When organisations treat automation as an IT or engineering experiment without financial oversight, they expose themselves to creeping costs, duplicated efforts and unclear ownership. The result: initiatives stall, expected savings never materialise, and leadership loses confidence.

Key areas to focus on

1. Measure ROI from day one

Set clear success metrics before you build. Track cost‑savings, time reclaimed, error reduction and downstream business impact. Treat each automation like a product with a business case that must prove value over time.

2. Make costs transparent

Visibility into licensing, cloud consumption, maintenance and support prevents surprises. Finance teams need an accurate view of total cost of ownership (TCO) so they can prioritise automations that deliver the best return.
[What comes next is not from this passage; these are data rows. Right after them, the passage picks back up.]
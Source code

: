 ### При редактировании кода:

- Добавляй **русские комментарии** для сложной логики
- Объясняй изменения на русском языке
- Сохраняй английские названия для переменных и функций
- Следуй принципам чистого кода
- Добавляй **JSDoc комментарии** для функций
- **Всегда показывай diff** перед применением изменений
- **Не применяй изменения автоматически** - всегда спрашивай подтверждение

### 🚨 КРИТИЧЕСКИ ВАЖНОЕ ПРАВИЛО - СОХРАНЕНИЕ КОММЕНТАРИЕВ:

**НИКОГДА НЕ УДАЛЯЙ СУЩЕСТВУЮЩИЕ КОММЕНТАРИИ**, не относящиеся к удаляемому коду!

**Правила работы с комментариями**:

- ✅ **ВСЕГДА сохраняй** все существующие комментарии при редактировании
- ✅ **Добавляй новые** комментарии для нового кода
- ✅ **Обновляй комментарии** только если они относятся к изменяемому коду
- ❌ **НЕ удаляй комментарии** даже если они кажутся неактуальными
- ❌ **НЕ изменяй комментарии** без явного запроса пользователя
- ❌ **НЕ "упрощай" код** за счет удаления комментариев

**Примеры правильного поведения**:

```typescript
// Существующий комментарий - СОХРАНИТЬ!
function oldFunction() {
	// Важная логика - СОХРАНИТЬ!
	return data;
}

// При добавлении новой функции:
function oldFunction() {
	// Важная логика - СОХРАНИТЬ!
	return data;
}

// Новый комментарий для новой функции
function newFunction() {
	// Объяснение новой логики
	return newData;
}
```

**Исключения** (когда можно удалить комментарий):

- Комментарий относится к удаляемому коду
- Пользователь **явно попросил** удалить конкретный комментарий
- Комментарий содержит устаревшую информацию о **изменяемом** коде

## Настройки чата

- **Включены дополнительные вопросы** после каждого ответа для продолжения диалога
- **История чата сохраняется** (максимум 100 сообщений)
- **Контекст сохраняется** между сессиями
3. Define chargeback and ownership models

Who pays for an automation, who benefits, and who is responsible for ongoing support? Clear chargeback or showback models align incentives and reduce requests for redundant or low‑value automations.

4. Governance and lifecycle management

Automation is not “set and forget.” Strong governance ensures automations are maintained, updated and retired when they stop delivering value—avoiding hidden risk and compliance issues.

Why this matters now

Apptio’s perspective, voiced by a senior technical leader, underscores a broader trend: organisations that combine engineering skill with financial discipline scale faster and unlock more value. Those that don’t risk wasted budgets and stalled transformation programs.
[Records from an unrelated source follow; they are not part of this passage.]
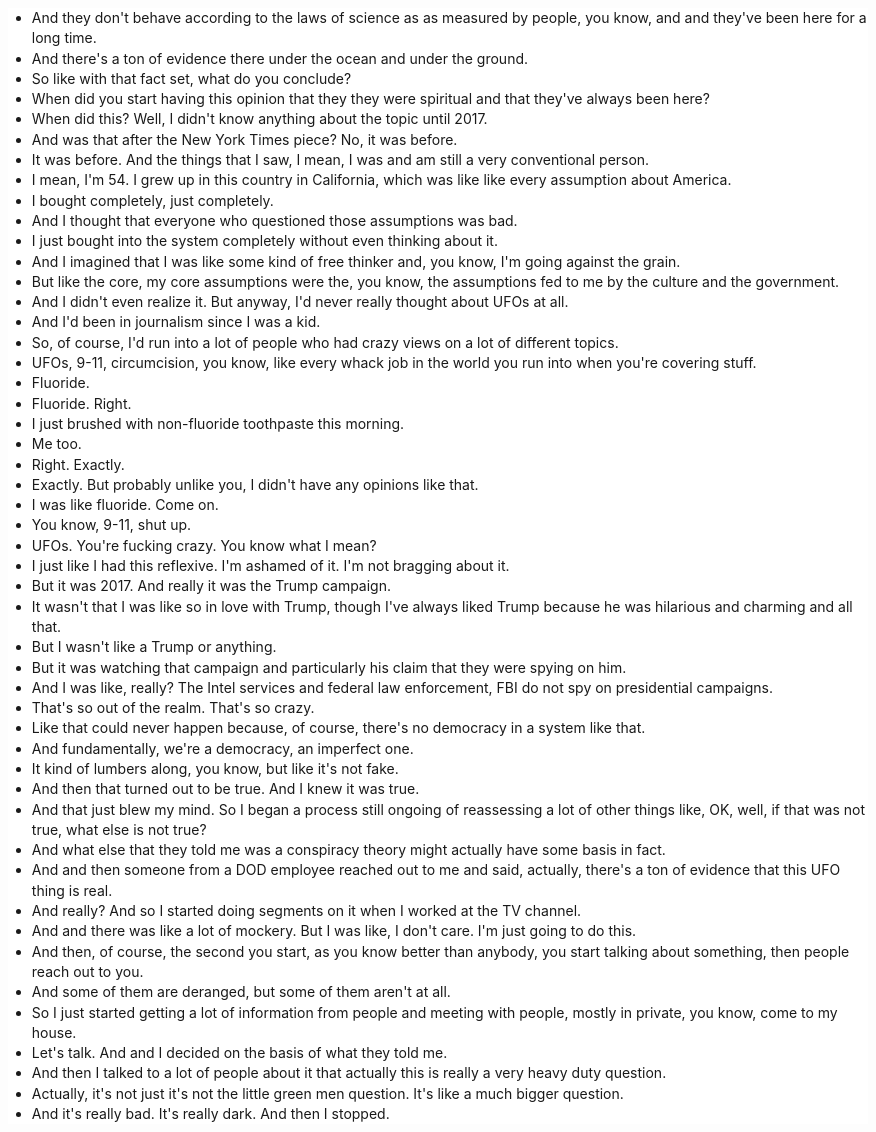 *  And they don't behave according to the laws of science as as measured by people, you know, and and they've been here for a long time.
*  And there's a ton of evidence there under the ocean and under the ground.
*  So like with that fact set, what do you conclude?
*  When did you start having this opinion that they they were spiritual and that they've always been here?
*  When did this? Well, I didn't know anything about the topic until 2017.
*  And was that after the New York Times piece? No, it was before.
*  It was before. And the things that I saw, I mean, I was and am still a very conventional person.
*  I mean, I'm 54. I grew up in this country in California, which was like like every assumption about America.
*  I bought completely, just completely.
*  And I thought that everyone who questioned those assumptions was bad.
*  I just bought into the system completely without even thinking about it.
*  And I imagined that I was like some kind of free thinker and, you know, I'm going against the grain.
*  But like the core, my core assumptions were the, you know, the assumptions fed to me by the culture and the government.
*  And I didn't even realize it. But anyway, I'd never really thought about UFOs at all.
*  And I'd been in journalism since I was a kid.
*  So, of course, I'd run into a lot of people who had crazy views on a lot of different topics.
*  UFOs, 9-11, circumcision, you know, like every whack job in the world you run into when you're covering stuff.
*  Fluoride.
*  Fluoride. Right.
*  I just brushed with non-fluoride toothpaste this morning.
*  Me too.
*  Right. Exactly.
*  Exactly. But probably unlike you, I didn't have any opinions like that.
*  I was like fluoride. Come on.
*  You know, 9-11, shut up.
*  UFOs. You're fucking crazy. You know what I mean?
*  I just like I had this reflexive. I'm ashamed of it. I'm not bragging about it.
*  But it was 2017. And really it was the Trump campaign.
*  It wasn't that I was like so in love with Trump, though I've always liked Trump because he was hilarious and charming and all that.
*  But I wasn't like a Trump or anything.
*  But it was watching that campaign and particularly his claim that they were spying on him.
*  And I was like, really? The Intel services and federal law enforcement, FBI do not spy on presidential campaigns.
*  That's so out of the realm. That's so crazy.
*  Like that could never happen because, of course, there's no democracy in a system like that.
*  And fundamentally, we're a democracy, an imperfect one.
*  It kind of lumbers along, you know, but like it's not fake.
*  And then that turned out to be true. And I knew it was true.
*  And that just blew my mind. So I began a process still ongoing of reassessing a lot of other things like, OK, well, if that was not true, what else is not true?
*  And what else that they told me was a conspiracy theory might actually have some basis in fact.
*  And and then someone from a DOD employee reached out to me and said, actually, there's a ton of evidence that this UFO thing is real.
*  And really? And so I started doing segments on it when I worked at the TV channel.
*  And and there was like a lot of mockery. But I was like, I don't care. I'm just going to do this.
*  And then, of course, the second you start, as you know better than anybody, you start talking about something, then people reach out to you.
*  And some of them are deranged, but some of them aren't at all.
*  So I just started getting a lot of information from people and meeting with people, mostly in private, you know, come to my house.
*  Let's talk. And and I decided on the basis of what they told me.
*  And then I talked to a lot of people about it that actually this is really a very heavy duty question.
*  Actually, it's not just it's not the little green men question. It's like a much bigger question.
*  And it's really bad. It's really dark. And then I stopped.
Leaders should treat intelligent automation as a cross‑functional initiative led jointly by technology, finance and the business. That means embedding financial checkpoints into the automation lifecycle, from pilot through enterprise roll‑out.

Next steps for teams

Start small but plan for scale: build pilots with clear business cases, involve finance early, define ownership and reporting, and measure outcomes continuously. This approach turns isolated wins into durable, measurable transformation.

By linking automation efforts to financial rigour, organisations can move beyond hype and ensure automation delivers predictable, auditable business value—just as Greg Holmes recommends.